Открытый научный семинар:Феномен человека в его эволюции и динамике. 2005-2011 - Сергей Хоружий
Шрифт:
Интервал:
Закладка:
Я просто хочу показать несколько цитат здесь. Мы уже прошли через период погребения, уже прошли через период воскресения, — я опускаю сейчас все эти образы смерти, которые я собрала, и иду дальше к вопросу не воскрешения, а как бы возвращения авторского слова. Тема — оплодотворение камня. Вслед за фрагментом «…фонетический свет выключен», следует абзац, подтекстом которого служат образы соития, оплодотворения, рождения: «”Divina Commedia” не столько отнимает у читателя время, сколько наращивает его, подобно исполняемой музыкальной вещи. Удлиняясь, поэма удаляется от своего конца, а самый конец наступает нечаянно и звучит как начало». Более того, фрагменты, описывающие оплодотворение материи, следуют непосредственно за образами смерти.

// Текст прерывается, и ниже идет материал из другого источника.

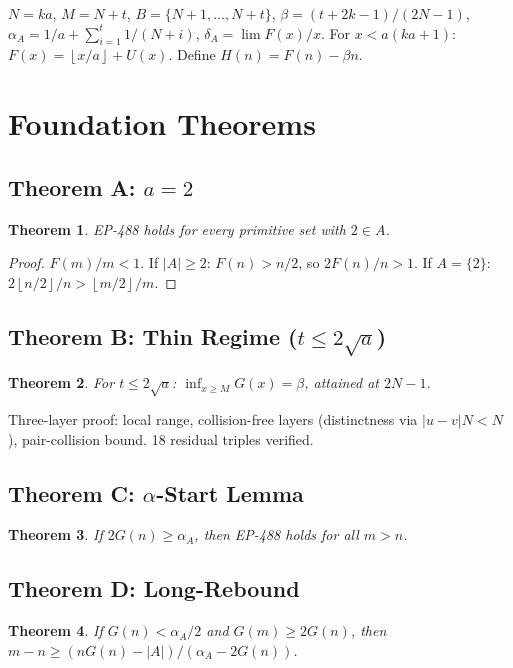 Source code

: \documentclass[11pt,a4paper]{article}
\newtheorem{theorem}{Theorem}[section]
\theoremstyle{definition}
\newcommand{\floor}[1]{\left\lfloor #1 \right\rfloor}
\begin{document}
$N = ka$, $M = N+t$, $B = \{N+1,\ldots,N+t\}$, $\beta = (t+2k-1)/(2N-1)$, $\alpha_A = 1/a + \sum_{i=1}^t 1/(N+i)$, $\delta_A = \lim F(x)/x$. For $x < a(ka+1)$: $F(x) = \floor{x/a} + U(x)$. Define $H(n) = F(n) - \beta n$.

\section{Foundation Theorems}

\subsection{Theorem A: $a = 2$}
\begin{theorem}\label{thm:a2} EP-488 holds for every primitive set with $2 \in A$. \end{theorem}
\begin{proof} $F(m)/m < 1$. If $|A| \geq 2$: $F(n) > n/2$, so $2F(n)/n > 1$. If $A = \{2\}$: $2\floor{n/2}/n > \floor{m/2}/m$. \end{proof}

\subsection{Theorem B: Thin Regime ($t \leq 2\sqrt{a}$)}
\begin{theorem}\label{thm:thin} For $t \leq 2\sqrt{a}$: $\inf_{x \geq M} G(x) = \beta$, attained at $2N-1$. \end{theorem}
Three-layer proof: local range, collision-free layers (distinctness via $|u-v|N < N$), pair-collision bound. 18 residual triples verified.

\subsection{Theorem C: $\alpha$-Start Lemma}
\begin{theorem}\label{thm:alpha} If $2G(n) \geq \alpha_A$, then EP-488 holds for all $m > n$. \end{theorem}

\subsection{Theorem D: Long-Rebound}
\begin{theorem}\label{thm:longreb} If $G(n) < \alpha_A/2$ and $G(m) \geq 2G(n)$, then $m - n \geq (nG(n) - |A|)/(\alpha_A - 2G(n))$. \end{theorem}
\end{document}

И дальше: «Структура дантовского монолога, построенного на органной регистровке, может быть хорошо понята при помощи аналогии с горными породами, чистота которых нарушена вкрапленными инородными телами».

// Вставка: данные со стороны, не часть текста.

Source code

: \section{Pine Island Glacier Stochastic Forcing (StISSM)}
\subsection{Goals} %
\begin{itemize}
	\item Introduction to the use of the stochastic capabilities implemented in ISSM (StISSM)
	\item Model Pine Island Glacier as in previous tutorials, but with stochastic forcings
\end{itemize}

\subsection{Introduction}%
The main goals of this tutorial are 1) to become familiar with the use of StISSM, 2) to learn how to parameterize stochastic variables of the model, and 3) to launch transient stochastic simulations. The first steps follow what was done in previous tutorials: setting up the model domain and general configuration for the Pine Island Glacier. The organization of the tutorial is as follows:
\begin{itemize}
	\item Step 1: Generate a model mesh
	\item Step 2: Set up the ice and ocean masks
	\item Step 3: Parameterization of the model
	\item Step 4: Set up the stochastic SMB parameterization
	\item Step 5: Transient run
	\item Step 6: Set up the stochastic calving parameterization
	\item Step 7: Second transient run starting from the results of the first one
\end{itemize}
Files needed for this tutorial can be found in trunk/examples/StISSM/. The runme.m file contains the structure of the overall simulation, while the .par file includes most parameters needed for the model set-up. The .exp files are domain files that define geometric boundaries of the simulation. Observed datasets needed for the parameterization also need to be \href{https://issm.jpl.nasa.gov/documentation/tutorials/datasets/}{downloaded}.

И вдруг этот камень начинает жить. Если мы обратимся к теме рождения Чистилища у Данте, то происходит это так: когда Люцифер падает, он разламывает землю, ударяясь о нее, и получается вход в ад. Но тогда Земля перестраивается и рождает с другой стороны земли огромное тело, которое создано из камня, но оно растет как кристалл, это — Чистилище, и Мандельштам использует этот образ — как разломанное, избитое тело рождает что — то, что вдруг начинает жить. Вот этот образ у него — выживание как проявление внутренней структуры: «Вникая по мере сил в структуру “Divina Commedia”, я прихожу к выводу, что вся поэма представляет собой одну-единственную, единую и недробимую строфу. Вернее, — не строфу, а кристаллографическую фигуру, то есть тело. Поэму насквозь пронзает безостановочная формообразующая тяга. …Немыслимо объять глазом или наглядно себе вообразить этот чудовищный по своей правильности тринадцатитысячегранник».
И дальше начинается метаморфоза инстинктивных формаций. Как только земля начинает жить, происходит много чего: «Лишь при помощи метафоры можно найти конкретный знак для формообразующего инстинкта, которым Дант накапливал и переливал терцины. Надо себе представить таким образом, как если бы над созданием тринадцатитысячегранника работали пчелы, одаренные гениальным стереометрическим чутьем, привлекая по мере надобности все новых и новых пчел. Работа этих пчел — все время с оглядкой на целое — неравнокачественна по трудности на разных ступенях процесса. Сотрудничество их ширится и осложняется по мере сотообразования, посредством которого пространство как бы выходит из себя самого. Пчелиная аналогия, между прочим, подсказана самим Данте».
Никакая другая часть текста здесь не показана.